OBJECTIVE: Fatigue remains one of the most common and distressing symptoms during treatment for advanced cancer. The TIRED trial demonstrated cognitive behavior therapy's (CBT) significant and clinically relevant effects to reduce fatigue among patients with advanced cancer, while graded exercise therapy (GET) did not prove beneficial. The present study aims to determine the mechanisms by which CBT and GET affect fatigue.
METHOD: The TIRED trial randomized 134 patients with advanced cancer to CBT (n = 46), GET (n = 42), or usual care (n = 46). At 14 weeks, 126 evaluable patients provided fatigue data and of those 117 received ≥1 CBT or GET session or usual care. We tested a prespecified multiple mediation model with four potential mediators (physical activity, exercise capacity, self-efficacy, and fatigue catastrophizing) assessed at baseline and at 14 weeks. Post-hoc analyses also included perceived physical activity and emotional functioning as potential mediators.
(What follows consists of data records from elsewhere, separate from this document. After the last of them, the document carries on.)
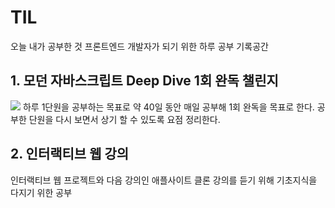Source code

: # TIL
오늘 내가 공부한 것
프론트엔드 개발자가 되기 위한 하루 공부 기록공간

## 1. 모던 자바스크립트 Deep Dive 1회 완독 챌린지
<img src="https://cdn.inflearn.com/public/courses/327974/cover/3b014384-8b3e-4f66-a4de-a94ffff11f58/Modern%20Javascript%20Deep%20Dive.png">
하루 1단원을 공부하는 목표로 약 40일 동안 매일 공부해 1회 완독을 목표로 한다.
공부한 단원을 다시 보면서 상기 할 수 있도록 요점 정리한다.

## 2. 인터랙티브 웹 강의 
인터랙티브 웹 프로젝트와 다음 강의인 애플사이트 클론 강의를 듣기 위해 기초지식을 다지기 위한 공부
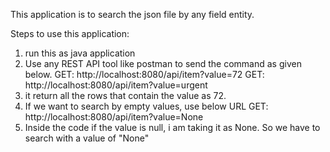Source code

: This application is to search the json file by any field entity.

Steps to use this application:

1. run this as java application
2. Use any REST API tool like postman to send the command as given below.
	GET: http://localhost:8080/api/item?value=72
	GET: http://localhost:8080/api/item?value=urgent
3. it return all the rows that contain the value as 72.
4. If we want to search by empty values, use below URL
	GET: http://localhost:8080/api/item?value=None
5. Inside the code if the value is null, i am taking it as None. So we have to search with a value of "None"


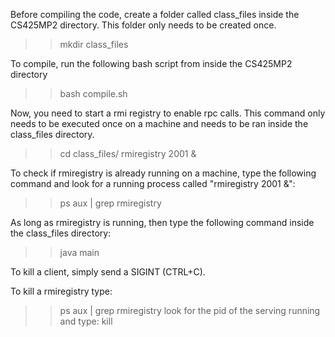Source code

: Before compiling the code, create a folder called class_files inside the CS425MP2 directory. This folder only needs to be created once.
>> mkdir class_files

To compile, run the following bash script from inside the CS425MP2 directory
>> bash compile.sh

Now, you need to start a rmi registry to enable rpc calls. This command only needs to be executed once on a machine and needs to be ran inside the class_files directory.
>> cd class_files/
>> rmiregistry 2001 &

To check if rmiregistry is already running on a machine, type the following command and look for a running process called "rmiregistry 2001 &":
>> ps aux | grep rmiregistry

As long as rmiregistry is running, then type the following command inside the class_files directory:
>> java main

To kill a client, simply send a SIGINT (CTRL+C). 

To kill a rmiregistry type:
>> ps aux | grep rmiregistry
look for the pid of the serving running and type:
>>kill <pid>
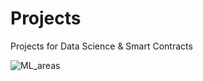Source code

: # Projects
Projects for Data Science & Smart Contracts


![ML_areas](https://user-images.githubusercontent.com/93018629/139535262-1fa515ef-81d9-467f-a345-22acb9a7104d.png)


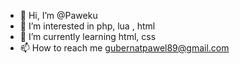 - 👋 Hi, I’m @Paweku
- 👀 I’m interested in php, lua , html
- 🌱 I’m currently learning html, css
- 📫 How to reach me gubernatpawel89@gmail.com

<!---
Paweku/Paweku is a ✨ special ✨ repository because its `README.md` (this file) appears on your GitHub profile.
You can click the Preview link to take a look at your changes.
--->
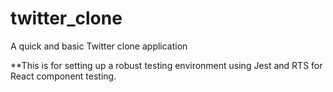 # twitter_clone
A quick and basic Twitter clone application

**This is for setting up a robust testing environment using Jest and RTS for React component testing.

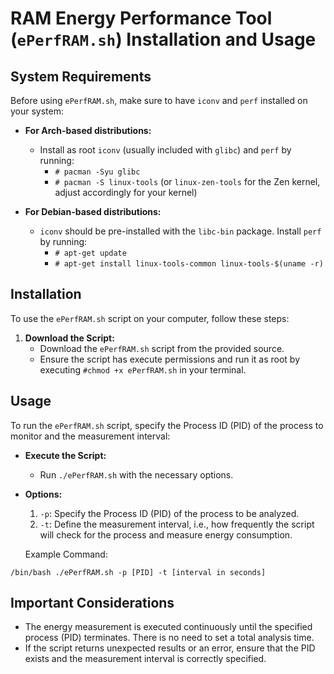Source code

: # RAM Energy Performance Tool (`ePerfRAM.sh`) Installation and Usage

## System Requirements

Before using `ePerfRAM.sh`, make sure to have `iconv` and `perf` installed on your system:

- **For Arch-based distributions:**
  - Install as root `iconv` (usually included with `glibc`) and `perf` by running:
    - `# pacman -Syu glibc`
    - `# pacman -S linux-tools` (or `linux-zen-tools` for the Zen kernel, adjust accordingly for your kernel)

- **For Debian-based distributions:**
  - `iconv` should be pre-installed with the `libc-bin` package. Install `perf` by running:
    - `# apt-get update`
    - `# apt-get install linux-tools-common linux-tools-$(uname -r)`

## Installation

To use the `ePerfRAM.sh` script on your computer, follow these steps:

1. **Download the Script:**
   - Download the `ePerfRAM.sh` script from the provided source.
   - Ensure the script has execute permissions and run it as root by executing `#chmod +x ePerfRAM.sh` in your terminal.

## Usage

To run the `ePerfRAM.sh` script, specify the Process ID (PID) of the process to monitor and the measurement interval:

- **Execute the Script:**
  - Run `./ePerfRAM.sh` with the necessary options.

- **Options:**
  1. `-p`: Specify the Process ID (PID) of the process to be analyzed.
  2. `-t`: Define the measurement interval, i.e., how frequently the script will check for the process and measure energy consumption.

  Example Command:

`/bin/bash ./ePerfRAM.sh -p [PID] -t [interval in seconds]`

## Important Considerations

- The energy measurement is executed continuously until the specified process (PID) terminates. There is no need to set a total analysis time.
- If the script returns unexpected results or an error, ensure that the PID exists and the measurement interval is correctly specified.

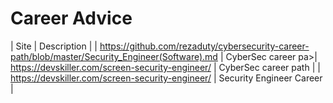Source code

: # Career Advice

| Site | Description |
| https://github.com/rezaduty/cybersecurity-career-path/blob/master/Security_Engineer(Software).md | CyberSec career pa>| https://devskiller.com/screen-security-engineer/ | CyberSec career path |
| https://devskiller.com/screen-security-engineer/ | Security Engineer Career |
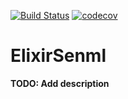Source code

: [![Build Status](https://travis-ci.com/calipo/elixir_senml.svg?branch=master)](https://travis-ci.com/calipo/elixir_senml) 
[![codecov](https://codecov.io/gh/calipo/elixir_senml/branch/master/graph/badge.svg)](https://codecov.io/gh/calipo/elixir_senml)



# ElixirSenml

**TODO: Add description**
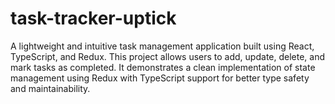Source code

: # task-tracker-uptick
A lightweight and intuitive task management application built using React, TypeScript, and Redux. This project allows users to add, update, delete, and mark tasks as completed. It demonstrates a clean implementation of state management using Redux with TypeScript support for better type safety and maintainability.
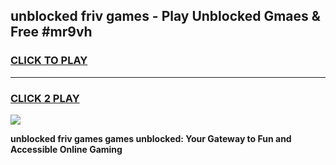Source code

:
## unblocked friv games - Play Unblocked Gmaes & Free #mr9vh
<h3>
<a href="https://news.freeplayer.one?title=unblocked_friv_games&ref=03M">CLICK TO PLAY</a></h3>
<hr>

<h3>
<a href="https://news.freeplayer.one?title=unblocked_friv_games&ref=03M">CLICK 2 PLAY</a>
  
</h3>

<a href="https://news.freeplayer.one?title=unblocked_friv_games&ref=03M"><img src="https://clearcache.store/games.png"></a>


**unblocked friv games games unblocked: Your Gateway to Fun and Accessible Online Gaming**
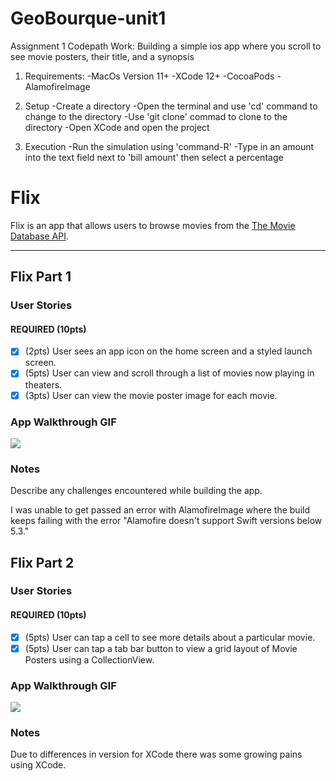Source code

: # GeoBourque-unit1
Assignment 1 Codepath Work:
Building a simple ios app where you scroll to see movie posters, their title, and a synopsis

1. Requirements:
    -MacOs Version 11+
    -XCode 12+
    -CocoaPods
    -AlamofireImage

2. Setup
    -Create a directory
    -Open the terminal and use 'cd' command to change to the directory
    -Use 'git clone' commad to clone to the directory
    -Open XCode and open the project
    
3. Execution
    -Run the  simulation using 'command-R'
    -Type in an amount into the text field next to 'bill amount' then select a percentage

# Flix

Flix is an app that allows users to browse movies from the [The Movie Database API](http://docs.themoviedb.apiary.io/#).

---

## Flix Part 1

### User Stories

#### REQUIRED (10pts)
- [X] (2pts) User sees an app icon on the home screen and a styled launch screen.
- [X] (5pts) User can view and scroll through a list of movies now playing in theaters.
- [X] (3pts) User can view the movie poster image for each movie.

### App Walkthrough GIF

![](https://github.com/bourky/GeoBourque-unit1/blob/main/Screen_Recording_2022-09-06_at_9_58_11_PM_AdobeExpress.gif)

### Notes
Describe any challenges encountered while building the app.

I was unable to get passed an error with AlamofireImage where the build keeps failing with the error "Alamofire doesn't support Swift versions below 5.3."

## Flix Part 2

### User Stories

#### REQUIRED (10pts)
- [X] (5pts) User can tap a cell to see more details about a particular movie.
- [X] (5pts) User can tap a tab bar button to view a grid layout of Movie Posters using a CollectionView.

### App Walkthrough GIF

![](https://github.com/bourky/GeoBourque-unit1/blob/main/Screen_Recording_2022-09-13_at_10_59_28_PM_AdobeExpress.gif)

### Notes
Due to differences in version for XCode there was some growing pains using XCode.
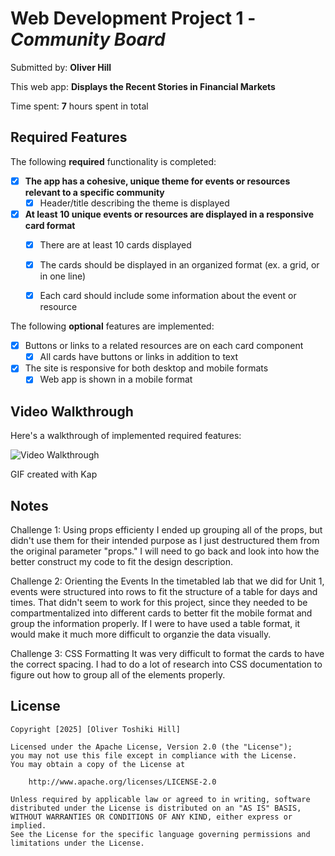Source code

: # Web Development Project 1 - *Community Board*

Submitted by: **Oliver Hill**

This web app: **Displays the Recent Stories in Financial Markets**

Time spent: **7** hours spent in total

## Required Features

The following **required** functionality is completed:

- [x] **The app has a cohesive, unique theme for events or resources relevant to a specific community**
  - [x] Header/title describing the theme is displayed
- [x] **At least 10 unique events or resources are displayed in a responsive card format**
  - [x] There are at least 10 cards displayed 
  - [x] The cards should be displayed in an organized format (ex. a grid, or in one line)
  - [x] Each card should include some information about the event or resource


The following **optional** features are implemented:

- [x] Buttons or links to a related resources are on each card component
  - [x] All cards have buttons or links in addition to text
- [x] The site is responsive for both desktop and mobile formats
  - [x] Web app is shown in a mobile format

## Video Walkthrough

Here's a walkthrough of implemented required features:

<img src='https://i.imgur.com/Sije1qJ.gif' title='Video Walkthrough' width='' alt='Video Walkthrough' />

GIF created with Kap 

## Notes

Challenge 1: Using props efficienty
I ended up grouping all of the props, but didn't use them for their intended purpose as I just destructured them from the original parameter "props." I will need to go back and look into how the better construct my code to fit the design description.

Challenge 2: Orienting the Events
In the timetabled lab that we did for Unit 1, events were structured into rows to fit the structure of a table for days and times. That didn't seem to work for this project, since they needed to be compartmentalized into different cards to better fit the mobile format and group the information properly. If I were to have used a table format, it would make it much more difficult to organzie the data visually.

Challenge 3: CSS Formatting
It was very difficult to format the cards to have the correct spacing. I had to do a lot of research into CSS documentation to figure out how to group all of the elements properly.


## License

    Copyright [2025] [Oliver Toshiki Hill]

    Licensed under the Apache License, Version 2.0 (the "License");
    you may not use this file except in compliance with the License.
    You may obtain a copy of the License at

        http://www.apache.org/licenses/LICENSE-2.0

    Unless required by applicable law or agreed to in writing, software
    distributed under the License is distributed on an "AS IS" BASIS,
    WITHOUT WARRANTIES OR CONDITIONS OF ANY KIND, either express or implied.
    See the License for the specific language governing permissions and
    limitations under the License.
RESULTS: A total of 82 of 117 patients completed all required measures. CBT reduced fatigue indirectly through its effect on self-efficacy, ab = -3.292; 97.5% bootstrap CI [-6.518 to -0.598]. CBT participants experienced an increase in fatigue self-efficacy, with greater self-efficacy associated with decreased fatigue severity. There was no evidence that changes in physical activity, exercise capacity, perceived physical activity, fatigue catastrophizing, or emotional functioning mediated CBT's or GET's effects on fatigue.
CONCLUSIONS: The effect of CBT was attributable to changes in cognition, that is, increased self-efficacy led to reduced fatigue severity. No significant mediators for GET were found. The findings inform further refinement of interventions for fatigue in this seriously ill population.